The coat is short and dense, which is typically white. Its facial markings are a mixture of brown, white and black markings (known as tricolor), usually with tan-colored eyebrows.

== Temperament ==
The breed is lively and brave with strong hunting instincts. It must also be friendly and according to the breed club this breed is good with children.

This breed is lively, intelligent and has strong hunting instincts, highlighting especially their tenacious skills and attentiveness, which are needed when hunting for rodents. They have an impeccable sense of smell and sight, can coordinate their movements, and are extremely agile. They are known for their loyalty, friendliness, and their capability to adapt to environments.

== Health ==
No diseases specific to this breed, or claims of extraordinary health, have been documented for the Ratonero Bodeguero Andaluz, though an undescended testicle is not uncommon in male pups.

== Similar breeds ==
Breeds similar in appearance to (but not the same as) the Ratonero Bodeguero Andaluz include the Jack Russell Terrier, the Parson Russell Terrier, and the Rat Terrier. Differences and similarities between the Terrier Brasileiro and the Japanese Terrier are detailed on the breed club's website.

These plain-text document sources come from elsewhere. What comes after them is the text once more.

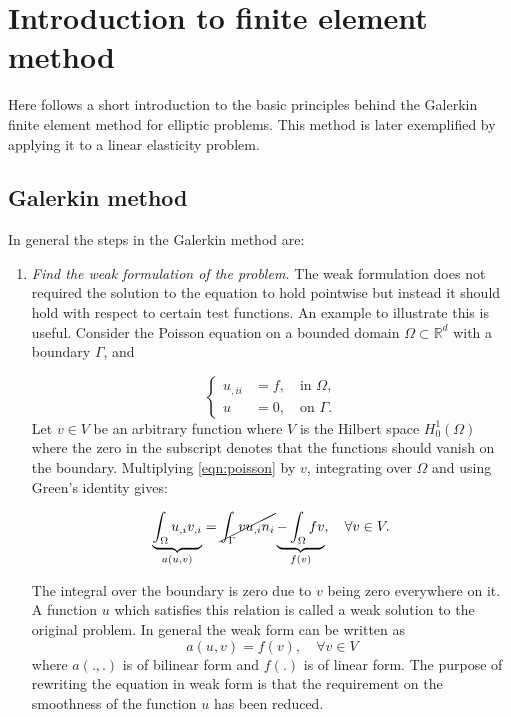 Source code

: \documentclass[fem.tex]{subfiles}
\begin{document}
\chapter{Introduction to finite element method}

Here follows a short introduction to the basic principles behind the Galerkin finite element method for elliptic problems.  This method is later exemplified by applying it to a linear elasticity problem.

\section{Galerkin method}
\label{sec:galerkin}

In general the steps in the Galerkin method are:
\begin{enumerate}
\item \emph{Find the weak formulation of the problem.} The weak formulation does not required the solution to the equation to hold pointwise but instead it should hold with respect to certain test functions. An example to illustrate this is useful. Consider the Poisson equation on a bounded domain $\Omega \subset \mathbb{R}^d$ with a boundary $\Gamma$, and


\begin{equation}
\label{eqn:poisson}
\left\{ \begin{array}{ll}
u_{,ii} & = f, \quad \text{in } \Omega, \\
u & = 0, \quad  \text{on } \Gamma. \end{array} \right.
\end{equation}
Let $v \in V$ be an arbitrary function where $V$ is the Hilbert space $H_0^1(\Omega)$ where the zero in the subscript denotes that the functions should vanish on the boundary. Multiplying \ref{eqn:poisson} by $v$, integrating over $\Omega$ and using Green's identity gives:

\begin{align}
\underbrace{\int_\Omega u_{,i} v_{,i}}_{a(u,v)} = \cancel{\int_\Gamma v u_{,i} n_i } \underbrace{- \int_\Omega fv}_{f(v)}, \quad \forall v \in V.
\end{align}

The integral over the boundary is zero due to $v$ being zero everywhere on it. A function $u$ which satisfies this relation is called a weak solution to the original problem. In general the weak form can be written as
\begin{equation}
\label{eqn_weak}
    a(u,v) = f(v), \quad \forall v \in V
\end{equation}
where $a(.,.)$ is of bilinear form and $f(.)$ is of linear form. The purpose of rewriting the equation in weak form is that the requirement on the smoothness of the function $u$ has been reduced. 


\end{enumerate}
\end{document}
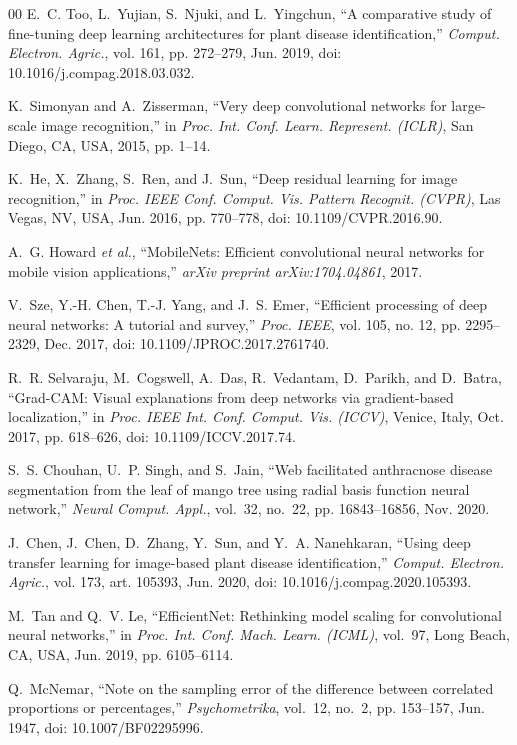 \documentclass[journal]{IEEEtran}
\begin{document}
\begin{thebibliography}{00}
E.~C. Too, L.~Yujian, S.~Njuki, and L.~Yingchun, ``A comparative study of fine-tuning deep learning architectures for plant disease identification,'' \textit{Comput. Electron. Agric.}, vol. 161, pp. 272--279, Jun. 2019, doi: 10.1016/j.compag.2018.03.032.

K.~Simonyan and A.~Zisserman, ``Very deep convolutional networks for large-scale image recognition,'' in \textit{Proc. Int. Conf. Learn. Represent. (ICLR)}, San Diego, CA, USA, 2015, pp. 1--14.

K.~He, X.~Zhang, S.~Ren, and J.~Sun, ``Deep residual learning for image recognition,'' in \textit{Proc. IEEE Conf. Comput. Vis. Pattern Recognit. (CVPR)}, Las Vegas, NV, USA, Jun. 2016, pp. 770--778, doi: 10.1109/CVPR.2016.90.

A.~G. Howard \textit{et al.}, ``MobileNets: Efficient convolutional neural networks for mobile vision applications,'' \textit{arXiv preprint arXiv:1704.04861}, 2017.

V.~Sze, Y.-H. Chen, T.-J. Yang, and J.~S. Emer, ``Efficient processing of deep neural networks: A tutorial and survey,'' \textit{Proc. IEEE}, vol. 105, no. 12, pp. 2295--2329, Dec. 2017, doi: 10.1109/JPROC.2017.2761740.

R.~R. Selvaraju, M.~Cogswell, A.~Das, R.~Vedantam, D.~Parikh, and D.~Batra, ``Grad-CAM: Visual explanations from deep networks via gradient-based localization,'' in \textit{Proc. IEEE Int. Conf. Comput. Vis. (ICCV)}, Venice, Italy, Oct. 2017, pp. 618--626, doi: 10.1109/ICCV.2017.74.

S.~S. Chouhan, U.~P. Singh, and S.~Jain, ``Web facilitated anthracnose disease segmentation from the leaf of mango tree using radial basis function neural network,'' \textit{Neural Comput. Appl.}, vol.~32, no.~22, pp. 16843--16856, Nov. 2020.

J.~Chen, J.~Chen, D.~Zhang, Y.~Sun, and Y.~A. Nanehkaran, ``Using deep transfer learning for image-based plant disease identification,'' \textit{Comput. Electron. Agric.}, vol. 173, art. 105393, Jun. 2020, doi: 10.1016/j.compag.2020.105393.

M.~Tan and Q.~V. Le, ``EfficientNet: Rethinking model scaling for convolutional neural networks,'' in \textit{Proc. Int. Conf. Mach. Learn. (ICML)}, vol.~97, Long Beach, CA, USA, Jun. 2019, pp. 6105--6114.

Q.~McNemar, ``Note on the sampling error of the difference between correlated proportions or percentages,'' \textit{Psychometrika}, vol.~12, no.~2, pp. 153--157, Jun. 1947, doi: 10.1007/BF02295996.


\end{thebibliography}
\end{document}
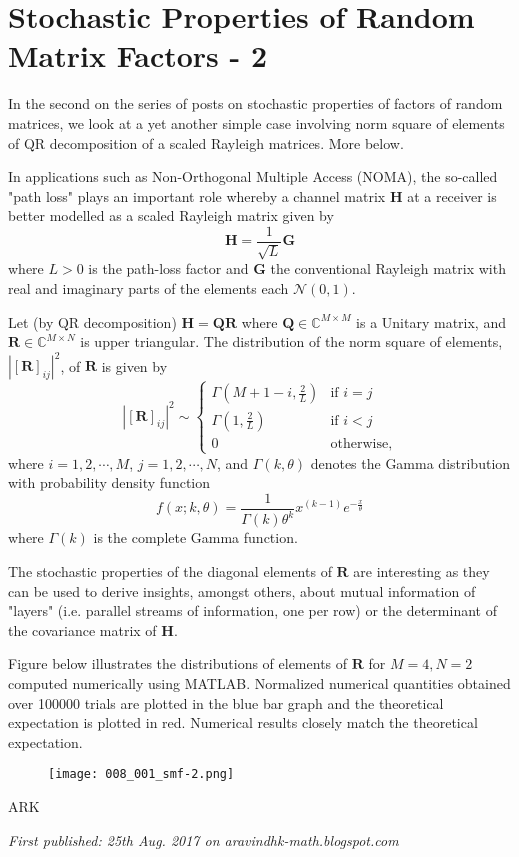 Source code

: \section{Stochastic Properties of Random Matrix Factors - 2}

In the second on the series of posts on stochastic properties of factors of random matrices, we look at a yet another simple case involving norm square of elements of QR decomposition of a scaled Rayleigh matrices. More below.

In applications such as Non-Orthogonal Multiple Access (NOMA), the so-called "path loss" plays an important role whereby a channel matrix $\mathbf{H}$ at a receiver is better modelled as a scaled Rayleigh matrix given by $$\mathbf{H} = \frac{1}{\sqrt{L}} \mathbf{G}$$ where $L > 0$ is the path-loss factor and $\mathbf{G}$ the conventional Rayleigh matrix with real and imaginary parts of the elements each $\mathcal{N}(0,1)$.

Let (by QR decomposition) $\mathbf{H} = \mathbf{Q}\mathbf{R}$ where $\mathbf{Q} \in \mathbb{C}^{M\times M}$ is a Unitary matrix, and $\mathbf{R} \in \mathbb{C}^{M\times N}$ is upper triangular. The distribution of the norm square of elements, $|[\mathbf{R}]_{ij}|^2$, of $\mathbf{R}$ is given by $$|[\mathbf{R}]_{ij}|^2 \sim \begin{cases} \Gamma(M+1-i,\frac{2}{L}) & \text{if $i = j$} \\ \Gamma(1,\frac{2}{L}) & \text{if $i < j$} \\ 0 & \text{otherwise,} \end{cases}$$ where $i=1,2,\cdots,M$, $j=1,2,\cdots,N$, and $\Gamma(k,\theta)$ denotes the Gamma distribution with probability density function $$f(x; k,\theta) = \frac{1}{\Gamma(k)\theta^k}x^{(k-1)}e^{-\frac{x}{\theta}}$$ where $\Gamma(k)$ is the complete Gamma function.

The stochastic properties of the diagonal elements of $\mathbf{R}$ are interesting as they can be used to derive insights, amongst others, about mutual information of "layers" (i.e. parallel streams of information, one per row) or the determinant of the covariance matrix of $\mathbf{H}$.

Figure below illustrates the distributions of elements of $\mathbf{R}$ for $M=4, N=2$ computed numerically using MATLAB. Normalized numerical quantities obtained over 100000 trials are plotted in the blue bar graph and the theoretical expectation is plotted in red. Numerical results closely match the theoretical expectation.

\begin{figure}[H]
	\centering
	\texttt{[image: 008\_001\_smf-2.png]}
\end{figure}

ARK

\emph{First published: 25th Aug. 2017 on aravindhk-math.blogspot.com}
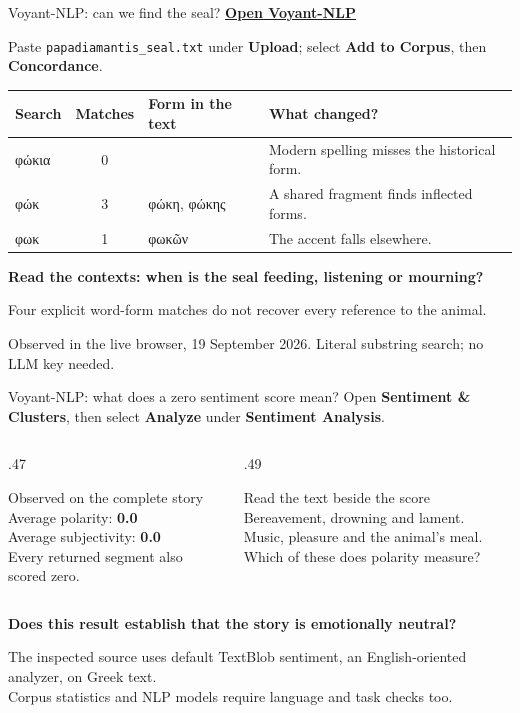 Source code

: \documentclass[aspectratio=169,10pt]{beamer}
\newcommand{\key}[1]{\textcolor{aegean}{\textbf{#1}}}
\newcommand{\source}[1]{\vfill{\scriptsize\color{slate}#1\par}}
\newcommand{\question}[1]{\medskip\par\key{#1}\par}
\begin{document}
\begin{frame}{Voyant-NLP: can we find the seal?}
  \href{https://greek-app-heaven-voyant.livelyhill-85880e66.westeurope.azurecontainerapps.io}{\textbf{Open Voyant-NLP}}\par\medskip
  \small Paste \texttt{papadiamantis\_seal.txt} under \textbf{Upload}; select \textbf{Add to Corpus}, then \textbf{Concordance}.\par\medskip
  \begin{tabularx}{\textwidth}{@{}lclX@{}}
    \toprule
    \textbf{Search} & \textbf{Matches} & \textbf{Form in the text} & \textbf{What changed?}\\
    \midrule
    φώκια & 0 & & Modern spelling misses the historical form.\\[5pt]
    φώκ & 3 & φώκη, φώκης & A shared fragment finds inflected forms.\\[5pt]
    φωκ & 1 & φωκῶν & The accent falls elsewhere.\\
    \bottomrule
  \end{tabularx}
  \question{Read the contexts: when is the seal feeding, listening or mourning?}
  \small Four explicit word-form matches do not recover every reference to the animal.
  \source{Observed in the live browser, 19 September 2026. Literal substring search; no LLM key needed.}
\end{frame}

\begin{frame}{Voyant-NLP: what does a zero sentiment score mean?}
  \small Open \textbf{Sentiment \& Clusters}, then select \textbf{Analyze} under \textbf{Sentiment Analysis}.
  \begin{columns}[T]
    \begin{column}{.47\textwidth}
      \begin{block}{Observed on the complete story}
        Average polarity: \key{0.0}\\[6pt]
        Average subjectivity: \key{0.0}\\[6pt]
        Every returned segment also scored zero.
      \end{block}
    \end{column}
    \begin{column}{.49\textwidth}
      \begin{block}{Read the text beside the score}
        Bereavement, drowning and lament.\\[6pt]
        Music, pleasure and the animal's meal.\\[6pt]
        Which of these does polarity measure?
      \end{block}
    \end{column}
  \end{columns}
  \question{Does this result establish that the story is emotionally neutral?}
  \source{The inspected source uses default TextBlob sentiment, an English-oriented analyzer, on Greek text.\\
  Corpus statistics and NLP models require language and task checks too.}
\end{frame}
\end{document}

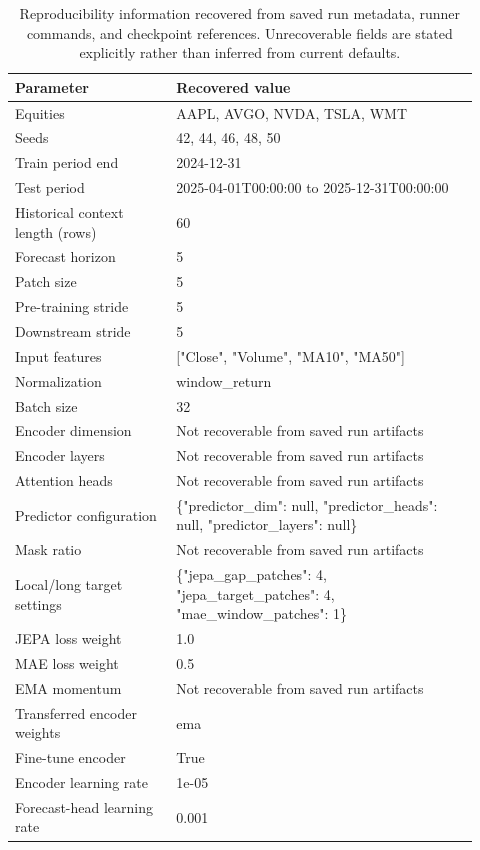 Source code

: \begin{table}[p]
\centering
\small
\caption{Reproducibility information recovered from saved run metadata, runner commands, and checkpoint references. Unrecoverable fields are stated explicitly rather than inferred from current defaults.}
\label{tab:reproducibility}
\begin{tabular}{p{0.32\linewidth}p{0.60\linewidth}}
\toprule
Parameter & Recovered value \\
\midrule
Equities & AAPL, AVGO, NVDA, TSLA, WMT \\
Seeds & 42, 44, 46, 48, 50 \\
Train period end & 2024-12-31 \\
Test period & 2025-04-01T00:00:00 to 2025-12-31T00:00:00 \\
Historical context length (rows) & 60 \\
Forecast horizon & 5 \\
Patch size & 5 \\
Pre-training stride & 5 \\
Downstream stride & 5 \\
Input features & ["Close", "Volume", "MA10", "MA50"] \\
Normalization & window\_return \\
Batch size & 32 \\
Encoder dimension & Not recoverable from saved run artifacts \\
Encoder layers & Not recoverable from saved run artifacts \\
Attention heads & Not recoverable from saved run artifacts \\
Predictor configuration & \{"predictor\_dim": null, "predictor\_heads": null, "predictor\_layers": null\} \\
Mask ratio & Not recoverable from saved run artifacts \\
Local/long target settings & \{"jepa\_gap\_patches": 4, "jepa\_target\_patches": 4, "mae\_window\_patches": 1\} \\
JEPA loss weight & 1.0 \\
MAE loss weight & 0.5 \\
EMA momentum & Not recoverable from saved run artifacts \\
Transferred encoder weights & ema \\
Fine-tune encoder & True \\
Encoder learning rate & 1e-05 \\
Forecast-head learning rate & 0.001 \\

\end{tabular}
\end{table}
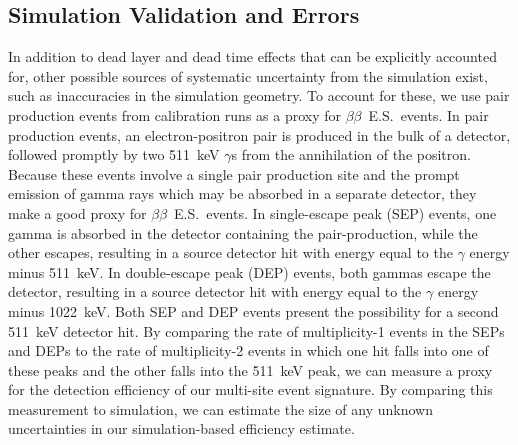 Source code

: \documentclass[notitlepage,rmp,aps,10pt]{revtex4-1}
\newcommand{\bb}{${\beta \beta}$}
\newcommand{\bbes}{\bb~E.S.}
\begin{document}
\subsection{Simulation Validation and Errors} \label{sec:Co56}
In addition to dead layer and dead time effects that can be explicitly accounted for, other possible sources of systematic uncertainty from the simulation exist, such as inaccuracies in the simulation geometry.
To account for these, we use pair production events from calibration runs as a proxy for \bbes\ events.
In pair production events, an electron-positron pair is produced in the bulk of a detector, followed promptly by two 511~keV $\gamma$s from the annihilation of the positron.
Because these events involve a single pair production site and the prompt emission of gamma rays which may be absorbed in a separate detector, they make a good proxy for \bbes\ events.
In single-escape peak (SEP) events, one gamma is absorbed in the detector containing the pair-production, while the other escapes, resulting in a source detector hit with energy equal to the $\gamma$ energy minus 511~keV.
In double-escape peak (DEP) events, both gammas escape the detector, resulting in a source detector hit with energy equal to the $\gamma$ energy minus 1022~keV.
Both SEP and DEP events present the possibility for a second 511~keV detector hit.
By comparing the rate of multiplicity-1 events in the SEPs and DEPs to the rate of multiplicity-2 events in which one hit falls into one of these peaks and the other falls into the 511~keV peak, we can measure a proxy for the detection efficiency of our multi-site event signature.
By comparing this measurement to simulation, we can estimate the size of any unknown uncertainties in our simulation-based efficiency estimate.
\end{document}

The breed has been compared with other ratting dog breeds that originated in Spain: Ratonero Murciano de Huerta, Ratonero Valenciano and Ratonero Mallorqui. Their traits, intelligence, trainability, sociability, and behavior are all similar, but they differ only in size, color and conformation. None of these breeds are recognized by the Fédération Cynologique Internationale or the American Kennel Club.